Diversification is a way to try to reduce the risk in your portfolio by choosing a mix of investments. Under normal market conditions, diversification is an effective way to reduce risk.

If you hold just one investment and it performs badly, you could lose all of your money. If you hold a diversified portfolio with a variety of different investments, it’s much less likely that all of your investments will perform badly at the same time.

The profits you earn on the investments that perform well offset the losses on those that perform poorly.

For example, bonds and stocks often move in opposite directions.

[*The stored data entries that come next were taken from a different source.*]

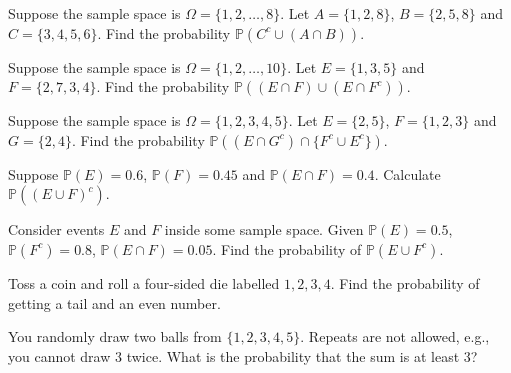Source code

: \documentclass[../main.tex]{subfiles}
\begin{document}
\clearpage

\begin{example}
  Suppose the sample space is \(\Omega = \{1,2,\ldots,8\}\). Let \(A = \{1,2,8\}\), \(B = \{2,5,8\}\) and \(C = \{3,4,5,6\}\).  Find the probability \(\mathbb{P}( C^{c} \cup (A \cap B) )\).
  
\end{example}

\begin{example}
  Suppose the sample space is \(\Omega = \{1,2,\ldots,10\}\).  Let \(E = \{1,3,5\}\) and \(F = \{2,7,3,4\}\). Find the probability \(\mathbb{P}( (E \cap F) \cup (E \cap F^{c})) \).
\end{example}

\begin{example}
  Suppose the sample space is \(\Omega = \{1,2,3,4,5\}\).  Let \(E = \{2,5\}\), \(F = \{1,2,3\}\) and \(G = \{2,4\}\). Find the probability \(\mathbb{P}( (E \cap G^{c}) \cap \{ F^{c} \cup E^{c} \}) \).
\end{example}
\clearpage

\begin{example}
  Suppose \(\mathbb{P}(E) = 0.6\), \(\mathbb{P}(F) = 0.45\) and \(\mathbb{P}(E \cap F) = 0.4\). Calculate \(\mathbb{P}( (E \cup F)^{c})\).
\end{example}

\begin{example}
  Consider events \(E\) and \(F\) inside some sample space. Given \(\mathbb{P}(E) = 0.5\), \(\mathbb{P}(F^{c}) = 0.8\), \(\mathbb{P}(E \cap F) = 0.05\). Find the probability of \(\mathbb{P}(E \cup F^{c})\).
\end{example}

\begin{example}
  Toss a coin and roll a four-sided die labelled \(1,2,3,4\).  Find the probability of getting a tail and an even number.

\end{example}

\begin{example}
  You randomly draw two balls from \(\{1,2,3,4,5\}\).  Repeats are not allowed, e.g., you cannot draw \(3\) twice.  What is the probability that the sum is at least \(3\)?

\end{example}


\clearpage
\end{document}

When investors expect the economy to weaken and corporate profits to drop, stock prices will likely fall. When this happens, central banks may cut interest rates to reduce borrowing costs and stimulate spending. This causes bond prices to rise. If your portfolio includes both stocks and bonds, the increase in the value of bonds may help offset the decrease in the value of stocks. The reason for including bonds in a portfolio is not to increase returns but to reduce risk.

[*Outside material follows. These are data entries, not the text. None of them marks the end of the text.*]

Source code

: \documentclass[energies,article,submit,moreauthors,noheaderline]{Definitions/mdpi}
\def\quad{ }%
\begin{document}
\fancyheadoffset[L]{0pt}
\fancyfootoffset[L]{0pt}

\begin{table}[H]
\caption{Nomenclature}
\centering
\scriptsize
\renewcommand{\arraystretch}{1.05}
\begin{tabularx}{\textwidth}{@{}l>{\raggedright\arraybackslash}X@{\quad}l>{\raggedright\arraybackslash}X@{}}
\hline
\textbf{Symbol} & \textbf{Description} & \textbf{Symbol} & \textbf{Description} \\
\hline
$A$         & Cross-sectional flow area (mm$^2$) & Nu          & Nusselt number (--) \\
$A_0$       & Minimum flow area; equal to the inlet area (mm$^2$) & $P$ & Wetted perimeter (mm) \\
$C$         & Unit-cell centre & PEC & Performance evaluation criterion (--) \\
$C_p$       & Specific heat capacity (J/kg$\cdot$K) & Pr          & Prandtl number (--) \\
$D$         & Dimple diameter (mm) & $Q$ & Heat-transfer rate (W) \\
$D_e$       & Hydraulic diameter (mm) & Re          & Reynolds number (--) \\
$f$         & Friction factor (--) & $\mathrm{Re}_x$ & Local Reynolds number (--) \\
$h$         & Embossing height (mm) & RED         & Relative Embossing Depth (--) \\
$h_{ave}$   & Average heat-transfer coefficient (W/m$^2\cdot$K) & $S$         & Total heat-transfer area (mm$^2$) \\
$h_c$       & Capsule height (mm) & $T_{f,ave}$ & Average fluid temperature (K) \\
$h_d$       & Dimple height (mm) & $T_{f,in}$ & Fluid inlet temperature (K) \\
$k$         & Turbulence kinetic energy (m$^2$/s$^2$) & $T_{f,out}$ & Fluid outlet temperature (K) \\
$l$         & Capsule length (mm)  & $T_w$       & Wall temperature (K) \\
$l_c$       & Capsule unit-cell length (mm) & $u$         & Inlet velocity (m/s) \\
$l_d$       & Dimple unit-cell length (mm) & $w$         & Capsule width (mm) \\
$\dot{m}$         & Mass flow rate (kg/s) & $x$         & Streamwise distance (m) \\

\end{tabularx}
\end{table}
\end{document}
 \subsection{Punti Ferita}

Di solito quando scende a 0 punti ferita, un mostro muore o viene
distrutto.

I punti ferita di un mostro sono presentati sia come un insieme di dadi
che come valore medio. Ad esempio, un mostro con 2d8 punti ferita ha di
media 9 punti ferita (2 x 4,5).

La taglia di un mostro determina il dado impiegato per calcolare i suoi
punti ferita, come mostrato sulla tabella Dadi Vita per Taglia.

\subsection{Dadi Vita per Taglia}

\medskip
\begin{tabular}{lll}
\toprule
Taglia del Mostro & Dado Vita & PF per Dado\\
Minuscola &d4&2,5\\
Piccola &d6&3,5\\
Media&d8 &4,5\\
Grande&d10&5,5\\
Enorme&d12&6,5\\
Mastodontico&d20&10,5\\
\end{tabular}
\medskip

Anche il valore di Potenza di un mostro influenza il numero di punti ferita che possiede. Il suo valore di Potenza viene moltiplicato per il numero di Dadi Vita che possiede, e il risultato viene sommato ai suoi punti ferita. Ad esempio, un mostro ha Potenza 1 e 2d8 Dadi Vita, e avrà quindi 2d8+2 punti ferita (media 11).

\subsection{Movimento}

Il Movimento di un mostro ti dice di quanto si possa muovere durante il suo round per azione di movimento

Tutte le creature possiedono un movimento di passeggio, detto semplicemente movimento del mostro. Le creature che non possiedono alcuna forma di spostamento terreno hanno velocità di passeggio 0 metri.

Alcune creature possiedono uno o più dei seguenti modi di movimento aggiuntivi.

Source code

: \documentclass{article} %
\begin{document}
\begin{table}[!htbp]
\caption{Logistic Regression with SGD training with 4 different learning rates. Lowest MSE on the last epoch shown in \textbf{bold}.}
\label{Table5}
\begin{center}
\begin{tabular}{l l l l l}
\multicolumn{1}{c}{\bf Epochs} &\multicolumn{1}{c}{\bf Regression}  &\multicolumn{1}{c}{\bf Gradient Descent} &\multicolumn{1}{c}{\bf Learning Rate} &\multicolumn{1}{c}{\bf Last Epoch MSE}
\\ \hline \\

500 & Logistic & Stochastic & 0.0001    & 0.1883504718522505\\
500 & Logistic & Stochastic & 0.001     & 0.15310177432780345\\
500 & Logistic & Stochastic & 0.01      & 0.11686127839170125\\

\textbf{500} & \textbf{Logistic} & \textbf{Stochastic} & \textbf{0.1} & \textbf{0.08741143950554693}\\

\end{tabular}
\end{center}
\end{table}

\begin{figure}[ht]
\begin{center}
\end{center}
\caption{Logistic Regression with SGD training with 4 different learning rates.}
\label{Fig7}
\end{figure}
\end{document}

In theory, diversification enables you to reduce the risk of your portfolio without sacrificing potential returns. An efficient portfolio has the least possible risk for a given return. Once your portfolio has been fully diversified, you have to take on additional risk to earn a higher potential return on your portfolio.

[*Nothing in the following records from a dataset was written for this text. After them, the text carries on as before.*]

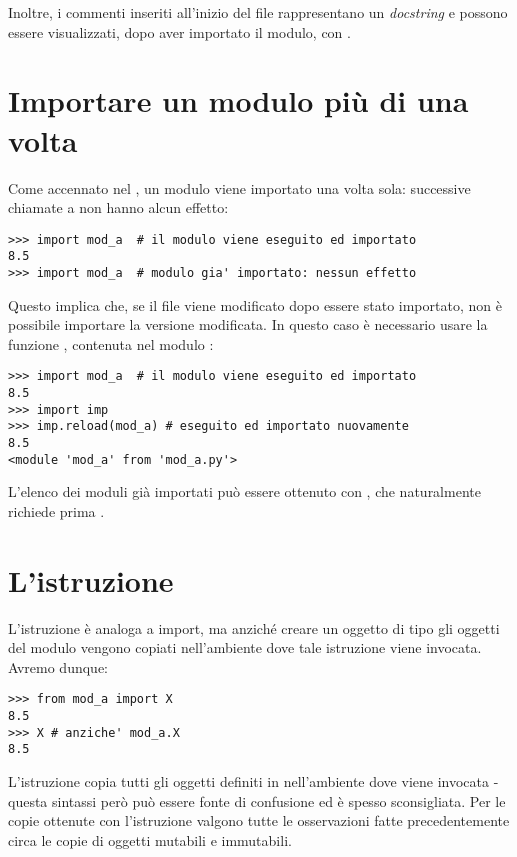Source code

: Inoltre, i commenti inseriti all'inizio del file rappresentano un
\emph{docstring} e possono essere visualizzati, dopo
aver importato il modulo, con .

\section{Importare un modulo pi\`u di una volta}

Come accennato nel , un modulo viene importato
una volta sola: successive chiamate a  non hanno alcun effetto:
\begin{verbatim}
>>> import mod_a  # il modulo viene eseguito ed importato
8.5
>>> import mod_a  # modulo gia' importato: nessun effetto
\end{verbatim}
Questo implica che, se il file  viene modificato dopo
essere stato importato, non \`e possibile importare la versione
modificata. In questo caso \`e necessario usare la funzione
, contenuta nel modulo :
\begin{verbatim}
>>> import mod_a  # il modulo viene eseguito ed importato
8.5
>>> import imp
>>> imp.reload(mod_a) # eseguito ed importato nuovamente
8.5
<module 'mod_a' from 'mod_a.py'>
\end{verbatim}
L'elenco dei moduli gi\`a importati pu\`o essere ottenuto con
, che naturalmente richiede prima
.

\section{L'istruzione }

L'istruzione  \`e analoga a import, ma anzich\'e creare un
oggetto di tipo  gli oggetti del modulo vengono copiati
nell'ambiente dove tale istruzione viene invocata. Avremo dunque:
\begin{verbatim}
>>> from mod_a import X
8.5
>>> X # anziche' mod_a.X
8.5
\end{verbatim}
L'istruzione  copia tutti gli oggetti
definiti in  nell'ambiente dove viene invocata -
questa sintassi per\`o pu\`o essere fonte di confusione ed \`e spesso
sconsigliata. Per le copie ottenute con l'istruzione 
valgono tutte le osservazioni fatte precedentemente circa le copie di
oggetti mutabili e immutabili.

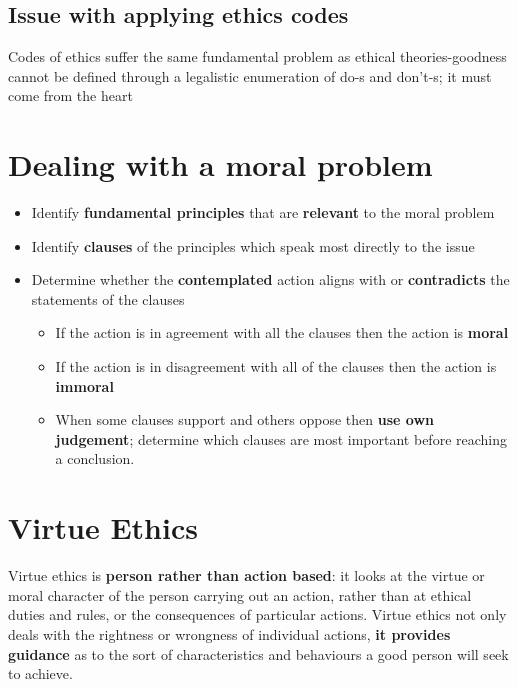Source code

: \documentclass{article}
\begin{document}
\subsection{Issue with applying ethics codes}
\begin{flushleft}
Codes of ethics suffer the same fundamental problem as ethical theories-goodness cannot be defined through a legalistic enumeration of do-s and don't-s; it must come from the heart
\end{flushleft}

\section{Dealing with a moral problem}

\begin{itemize}
  \item Identify \textbf{fundamental principles} that are \textbf{relevant} to the moral problem
  \item Identify \textbf{clauses} of the principles which speak most directly to the issue
  \item Determine whether the \textbf{contemplated} action aligns with or \textbf{contradicts} the statements of the clauses
  \begin{itemize}
    \item If the action is in agreement with all the clauses then the action is \textbf{moral}
    \item If the action is in disagreement with all of the clauses then the action is \textbf{immoral}
    \item When some clauses support and others oppose then \textbf{use own judgement}; determine which clauses are most important before reaching a conclusion.
  \end{itemize}
\end{itemize}

\section{Virtue Ethics}

\begin{flushleft}
Virtue ethics is \textbf{person rather than action based}: it looks at the virtue or moral character of the person carrying out an action, rather than at ethical duties and rules, or the consequences of particular actions. Virtue ethics not only deals with the rightness or wrongness of individual actions, \textbf{it provides guidance} as to the sort of characteristics and behaviours a good person will seek to achieve.
\end{flushleft}
\end{document}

There are four reasons to diversify.

  1. Not all types of investments perform well at the same time.
  2. Different types of investments are affected differently by world events and changes in economic factors such as interest rates, exchange rates and inflation rates.
  3. Diversification enables you to build a portfolio whose risk is smaller than the combined risks of the individual securities.
  4. If your portfolio is not diversified, it will be unnecessarily risky. You will not earn a higher average return for accepting the unnecessary risk.

One way to diversify your portfolio is to invest in several asset classes.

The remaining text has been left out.